Recently a N.Y. Times Magazine cover story described a pregnant woman’s decision to select, i.e. destroy by fatal injection , one of the fetal twins she was carrying. Her doctor approved her choice since with her other children and her age she did not want to care for more than one child. Ironically, her pregnancy was a high tech intentional procedure using a donated egg. This case highlights the culture’s pressing ethical question: why and how should humans reproduce?
In the midst of wrestling with these reflections, the church celebration of the Marian Feast of the Assumption came round. This time the gospel narrative of Mary took on a new relevance and sparked thoughts on the ethics of reproduction.
I’ve always been impressed with the revolutionary freedom of Mary’s assent to pregnancy. Unlike women before her, Mary consciously consents to her pregnancy not in order to please a husband, or her parents, or to prove her fertile prowess and gain maternal pleasures, power and suport for old age. The motive of Mary’s intentional planned pregnancy is cooperation with God’s creative new work of love and mercy.
Granted, that in giving birth Mary will also receive intense happiness and joy in bringing God’s good word– but not without the potential costs of love. This commitment to giving rather than getting is the foundation for a morally worthy ethic of human reproduction. Those in need are put first and protected. No abortions, no lethal selections and no infanticides should be countenanced.
Yet when Mary asks “How can this be?” she recognizes that an unprecedented new events can be accepted for human beings. No other species can consciously know, plan or assent to their reproduction, much less intervene to further fertility, pregnancy or childbirth. Human consciousness, awareness, rational planning, intention and new inventive methods for aiding reproducing are being validated as good news.

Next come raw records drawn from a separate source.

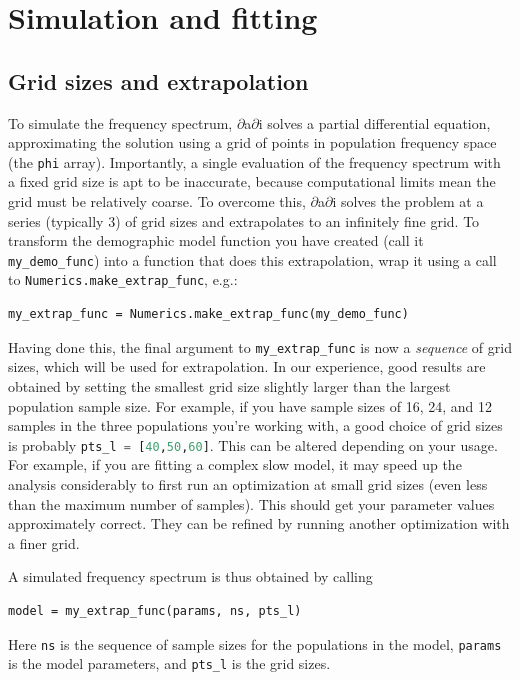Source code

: \documentclass[12pt]{article}
\makeatletter
\newcommand{\dadi}{$\partial$a$\partial$i\xspace}
\newcommand{\py}[1]{\lstinline[language=Python, showstringspaces=False]@#1@}
\makeatother
\begin{document}
\clearpage

\section{Simulation and fitting}

\subsection{Grid sizes and extrapolation}

To simulate the frequency spectrum, \dadi solves a partial differential equation, approximating the solution using a grid of points in population frequency space (the \py{phi} array).
Importantly, a single evaluation of the frequency spectrum with a fixed grid size is apt to be inaccurate, because computational limits mean the grid must be relatively coarse.
To overcome this, \dadi solves the problem at a series (typically 3) of grid sizes and extrapolates to an infinitely fine grid.
To transform the demographic model function you have created (call it \py{my_demo_func}) into a function that does this extrapolation, wrap it using a call to \py{Numerics.make_extrap_func}, e.g.:
\begin{lstlisting}
my_extrap_func = Numerics.make_extrap_func(my_demo_func)
\end{lstlisting}
Having done this, the final argument to \py{my_extrap_func} is now a \emph{sequence} of grid sizes, which will be used for extrapolation.
In our experience, good results are obtained by setting the smallest grid size slightly larger than the largest population sample size.
For example, if you have sample sizes of 16, 24, and 12 samples in the three populations you're working with, a good choice of grid sizes is probably \py{pts_l = [40,50,60]}.
This can be altered depending on your usage. For example, if you are fitting a complex slow model, it may speed up the analysis considerably to first run an optimization at small grid sizes (even less than the maximum number of samples).
This should get your parameter values approximately correct.
They can be refined by running another optimization with a finer grid.

A simulated frequency spectrum is thus obtained by calling
\begin{lstlisting}
model = my_extrap_func(params, ns, pts_l)
\end{lstlisting}
Here \py{ns} is the sequence of sample sizes for the populations in the model, \py{params} is the model parameters, and \py{pts_l} is the grid sizes.
\end{document}
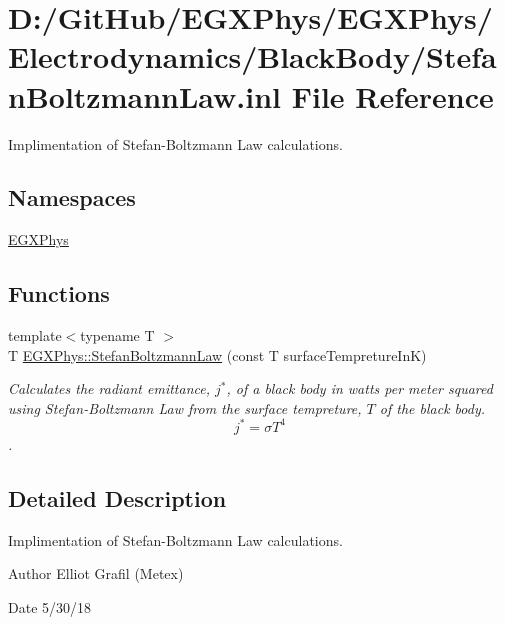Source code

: \hypertarget{_stefan_boltzmann_law_8inl}{}\section{D\+:/\+Git\+Hub/\+E\+G\+X\+Phys/\+E\+G\+X\+Phys/\+Electrodynamics/\+Black\+Body/\+Stefan\+Boltzmann\+Law.inl File Reference}
\label{_stefan_boltzmann_law_8inl}


Implimentation of Stefan-\/\+Boltzmann Law calculations.  


\subsection*{Namespaces}
\begin{DoxyCompactItemize}
\item 
 \mbox{\hyperlink{namespace_e_g_x_phys}{E\+G\+X\+Phys}}
\end{DoxyCompactItemize}
\subsection*{Functions}
\begin{DoxyCompactItemize}
\item 
{\footnotesize template$<$typename T $>$ }\\T \mbox{\hyperlink{group___e_g_x_phys-_electrodynamics-_black_body-_stefan_boltzmann_law_gadfc1c4242b5364a747169569ae5c84ef}{E\+G\+X\+Phys\+::\+Stefan\+Boltzmann\+Law}} (const T surface\+Tempreture\+InK)
\begin{DoxyCompactList}\small\item\em Calculates the radiant emittance, $j^*$, of a black body in watts per meter squared using Stefan-\/\+Boltzmann Law from the surface tempreture, $T$ of the black body. \[j^*=\sigma T^4\]. \end{DoxyCompactList}\end{DoxyCompactItemize}


\subsection{Detailed Description}
Implimentation of Stefan-\/\+Boltzmann Law calculations. 

\begin{DoxyAuthor}{Author}
Elliot Grafil (Metex) 
\end{DoxyAuthor}
\begin{DoxyDate}{Date}
5/30/18 
\end{DoxyDate}
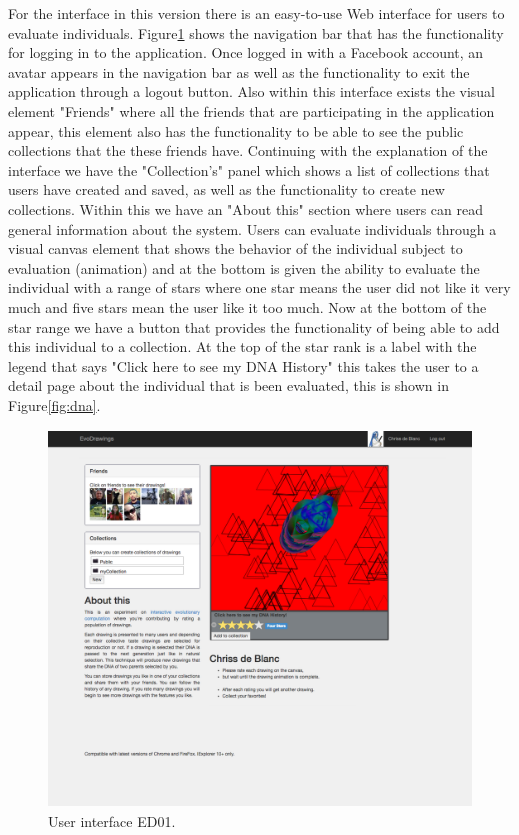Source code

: For the interface in this version there is an easy-to-use Web interface for
users to evaluate  individuals. Figure\ref{fig:UI_01} shows the navigation
bar that has the functionality for logging in to the application.
Once logged in with a Facebook account, an avatar appears in the navigation bar
as well as the functionality to exit the application through a logout button. Also
within this interface exists the visual element "Friends" where all the friends
that are participating in the application appear, this element also has the
functionality to be able to see the public collections that the these friends have.
Continuing with the explanation of the interface we have the "Collection's" panel
which shows a list of collections that users have created and saved, as well as
the functionality to create new collections. Within this we have
an "About this" section where users can read general information about the
system. Users can evaluate individuals through a
visual canvas element that shows the behavior of the individual subject to
evaluation (animation) and at the bottom is given the ability to evaluate the
individual with a range of stars where one star means the user did not like it
very much and five stars mean the user like it too much. Now at the bottom of
the star range we have a button that provides the functionality of being able to
add this individual to a collection. At
the top of the star rank is a label with the legend that says "Click here to
see my DNA History" this takes the user to a detail page about the individual that is
been evaluated, this is shown
in Figure\ref{fig:dna}.

\begin{figure}
\captionsetup{justification=centering,margin=2cm}
\centering
\setlength\fboxsep{0pt}
\setlength\fboxrule{0.7pt}
\includegraphics[width=12cm,height=10cm,keepaspectratio]{img/UI_ed01.png}
\caption{User interface ED01.}
\label{fig:UI_01}
\end{figure}


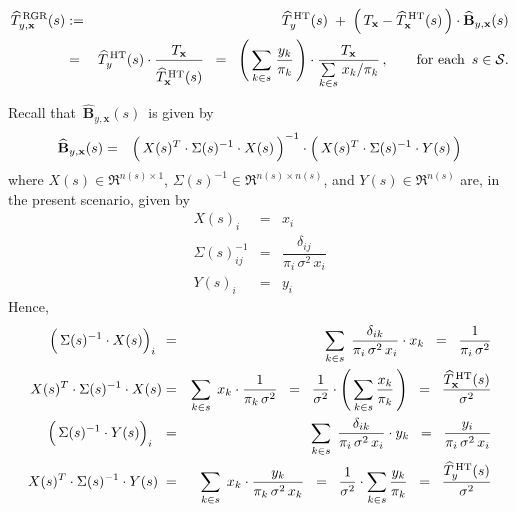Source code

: \begin{proposition}
\begin{eqnarray*}
\widehat{T}^{\,\textnormal{RGR}}_{y,\mathbf{x}}(s)
& := &
	\widehat{T}^{\,\textnormal{HT}}_{y}(s)
	\; + \;
	\left(\,T_{\mathbf{x}} - \widehat{T}^{\,\textnormal{HT}}_{\mathbf{x}}(s) \,\right)
	\cdot
	\widehat{\mathbf{B}}_{y,\mathbf{x}}(s)
\\
& = &
	\widehat{T}^{\,\textnormal{HT}}_{y}(s)
	\cdot
	\dfrac{
		T_{\mathbf{x}}
		}{
		\overset{{\color{white}.}}{\widehat{T}^{\,\textnormal{HT}}_{\mathbf{x}}(s)}
		}
\;\; = \;\;
	\left(\,\underset{k \in s}{\sum}\;\dfrac{y_{k}}{\pi_{k}}\,\right)
	\cdot
 	\dfrac{
		T_{\mathbf{x}}
		}{
		\underset{k \in s}{\sum}\;x_{k}/\pi_{k}
		}
	\,,\quad\quad\textnormal{for each \,$s \in \mathcal{S}$}.
\end{eqnarray*}
\end{proposition}
\proof
Recall that \,$\widehat{\mathbf{B}}_{y,\mathbf{x}}(s)$\, is given by
\begin{eqnarray*}
\widehat{\mathbf{B}}_{y,\mathbf{x}}(s)
& = &
	\left(\,X(s)^{T} \overset{{\color{white}!}}{\cdot} \Sigma(s)^{-1} \cdot X(s)\,\right)^{-1}
	\cdot
	\left(\,X(s)^{T} \overset{{\color{white}!}}{\cdot} \Sigma(s)^{-1} \cdot Y(s) \,\right)
\end{eqnarray*}
where $X(s) \in \Re^{n(s) \times 1}$, $\Sigma(s)^{-1} \in \Re^{n(s) \times n(s)}$, and $Y(s) \in \Re^{n(s)}$
are, in the present scenario, given by
\begin{eqnarray*}
X(s)_{i}
& = &
	x_{i}
\\
\Sigma(s)^{-1}_{ij}
& = &
	\dfrac{\delta_{ij}}{\pi_{i}\,\sigma^{2}\,x_{i}}
\\
Y(s)_{i}
& = &
	y_{i}
\end{eqnarray*}
Hence,
\begin{eqnarray*}
\left(\,\Sigma(s)^{-1} \overset{{\color{white}!}}{\cdot} X(s)\right)_{i}{\color{white}!}
& = &
	\underset{k \in s}{\sum}\;\,
	\dfrac{\delta_{ik}}{\pi_{i}\,\sigma^{2}\,x_{i}} \cdot x_{k}
\;\; = \;\;
	\dfrac{1}{\pi_{i}\,\sigma^{2}}
\\
X(s)^{T}\cdot\Sigma(s)^{-1} \overset{{\color{white}!}}{\cdot} X(s)
& = &
	\underset{k \in s}{\sum}\;\,
	x_{k} \cdot \dfrac{1}{\pi_{k}\,\sigma^{2}}
\;\; = \;\;
	\dfrac{1}{\sigma^{2}}
	\cdot
	\left(\,\underset{k \in s}{\sum}\,\dfrac{x_{k}}{\pi_{k}}\,\right)
\;\; = \;\;
	\dfrac{\widehat{T}^{\,\textnormal{HT}}_{\mathbf{x}}(s)}{\sigma^{2}}
\\
\left(\,\Sigma(s)^{-1} \overset{{\color{white}!}}{\cdot} Y(s)\right)_{i}{\color{white}1}
& = &
	\underset{k \in s}{\sum}\;\,
	\dfrac{\delta_{ik}}{\pi_{i}\,\sigma^{2}\,x_{i}}
	\cdot
	y_{k}
\;\; = \;\;
	\dfrac{y_{i}}{\pi_{i}\,\sigma^{2}\,x_{i}}
\\
X(s)^{T}\cdot\Sigma(s)^{-1} \overset{{\color{white}!}}{\cdot} Y(s){\color{white}!}
& = &
	\underset{k \in s}{\sum}\;\,
	x_{k} \cdot \dfrac{y_{k}}{\pi_{k}\,\sigma^{2}\,x_{k}}
\;\; = \;\;
	\dfrac{1}{\sigma^{2}}
	\cdot
	\underset{k \in s}{\sum}\, \dfrac{y_{k}}{\pi_{k}}
\;\; = \;\;
	\dfrac{\widehat{T}^{\,\textnormal{HT}}_{y}(s)}{\sigma^{2}}
\end{eqnarray*}
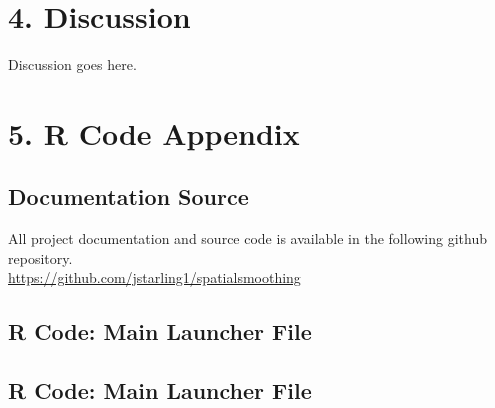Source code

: \documentclass[11pt]{article}
\newcommand{\myindent}{\hspace*{1cm}}
\begin{document}
\newpage
\section{4. Discussion}

Discussion goes here. \\


\newpage
\section{5. R Code Appendix}

\subsection{Documentation Source}
All project documentation and source code is available in the following github repository. \\

\myindent \underline{https://github.com/jstarling1/spatialsmoothing}

\subsection{R Code: Main Launcher File}


\subsection{R Code: Main Launcher File}


% 
% 
% 
% 
% 
\end{document}
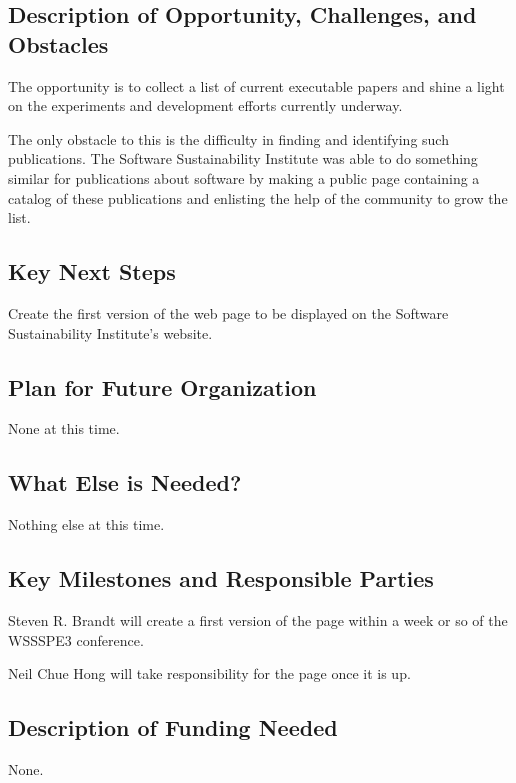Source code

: \subsection{Description of Opportunity, Challenges, and Obstacles}

The opportunity is to collect a list of current executable papers and
shine a light on the experiments and development efforts currently underway.

The only obstacle to this is the difficulty in finding and identifying such
publications. The Software Sustainability Institute was able to do something similar
for publications about software by making a public page containing a catalog
of these publications and enlisting the help of the community to grow the list.

\subsection{Key Next Steps}

Create the first version of the web page to be displayed on the Software Sustainability
Institute's website.

\subsection{Plan for Future Organization}

None at this time.

\subsection{What Else is Needed?}

Nothing else at this time.

\subsection{Key Milestones and Responsible Parties}

Steven R. Brandt will create a first version of the page within a week or so of the WSSSPE3 conference.

Neil Chue Hong will take responsibility for the page once it is up.

\subsection{Description of Funding Needed}

None.
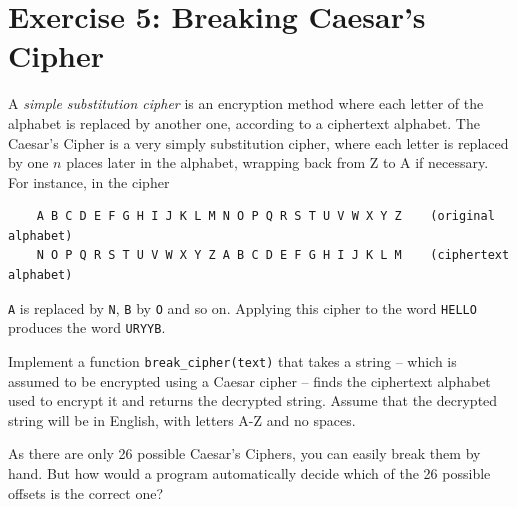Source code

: \documentclass{article}
\begin{document}
\section*{Exercise 5: Breaking Caesar's Cipher}

A \emph{simple substitution cipher} is an encryption method where each letter of the alphabet is replaced by another one, according to a ciphertext alphabet. The Caesar's Cipher is a very simply substitution cipher, where each letter is replaced by one $n$ places later in the alphabet, wrapping back from Z to A if necessary.
For instance, in the cipher
\begin{verbatim}
    A B C D E F G H I J K L M N O P Q R S T U V W X Y Z    (original alphabet)
    N O P Q R S T U V W X Y Z A B C D E F G H I J K L M    (ciphertext alphabet)
\end{verbatim}
\texttt{A} is replaced by \texttt{N}, \texttt{B} by \texttt{O} and so on. Applying this cipher to the word \texttt{HELLO} produces the word \texttt{URYYB}. 

Implement a function \texttt{break\_cipher(text)} that takes a string
-- which is assumed to be encrypted using a Caesar cipher -- finds the
ciphertext alphabet used to encrypt it and returns the decrypted
string. Assume that the decrypted string will be in English, with
letters A-Z and no spaces.

As there are only 26 possible Caesar's Ciphers, you can easily break
them by hand.  But how would a program automatically decide which of the 26 possible
offsets is the correct one?
\end{document}
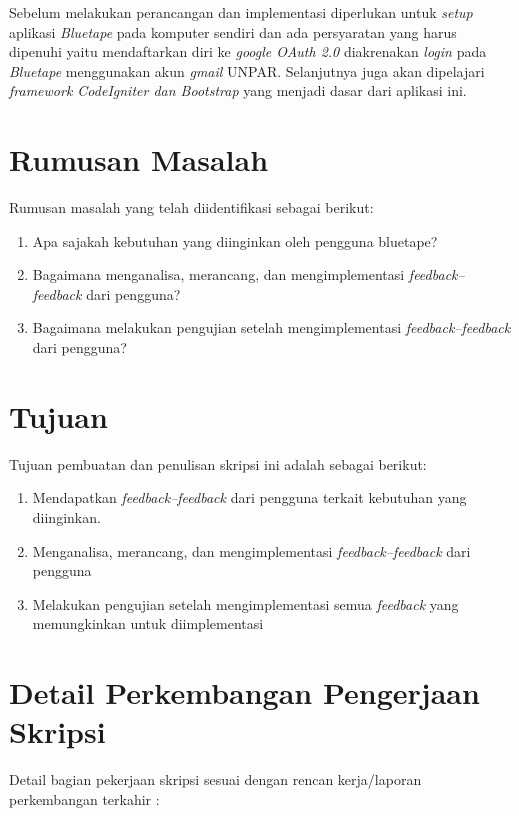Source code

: \documentclass[a4paper,twoside]{article}
\begin{document}
Sebelum melakukan perancangan dan implementasi diperlukan untuk \textit{setup} aplikasi \textit{Bluetape} pada komputer sendiri dan ada persyaratan yang harus dipenuhi yaitu mendaftarkan diri ke \textit{google OAuth 2.0} diakrenakan \textit{login} pada \textit{Bluetape} menggunakan akun \textit{gmail} UNPAR. Selanjutnya juga akan dipelajari \textit{framework CodeIgniter dan Bootstrap} yang menjadi dasar dari aplikasi ini.

\section{Rumusan Masalah}

Rumusan masalah yang telah diidentifikasi sebagai berikut:
\begin{enumerate}
	\item Apa sajakah kebutuhan yang diinginkan oleh pengguna bluetape?
	\item Bagaimana menganalisa, merancang, dan mengimplementasi \textit{feedback--feedback} dari pengguna?
	\item Bagaimana melakukan pengujian setelah mengimplementasi \textit{feedback--feedback} dari pengguna?
	
\end{enumerate}

\section{Tujuan}

Tujuan pembuatan dan penulisan skripsi ini adalah sebagai berikut:
\begin{enumerate}
	\item Mendapatkan \textit{feedback--feedback} dari pengguna terkait kebutuhan yang diinginkan.
	\item Menganalisa, merancang, dan mengimplementasi \textit{feedback--feedback} dari pengguna
	\item Melakukan pengujian setelah mengimplementasi semua \textit{feedback} yang memungkinkan untuk diimplementasi
	
\end{enumerate}

\section{Detail Perkembangan Pengerjaan Skripsi}
Detail bagian pekerjaan skripsi sesuai dengan rencan kerja/laporan perkembangan terkahir :
\end{document}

But humans in their freedom can abuse new scientific knowledge and technology when destructive technical procedures can be employed. While selecting or killing a fetal twin in the womb is as lethal as elective abortion, it seems more clearly wrong–especially when the pregnancy has been technologically produced. Perhaps this case can serve as a wake up call for the culture. Which new reproductive procedures are to be welcomed as human blessings and which should be prohibited? And why?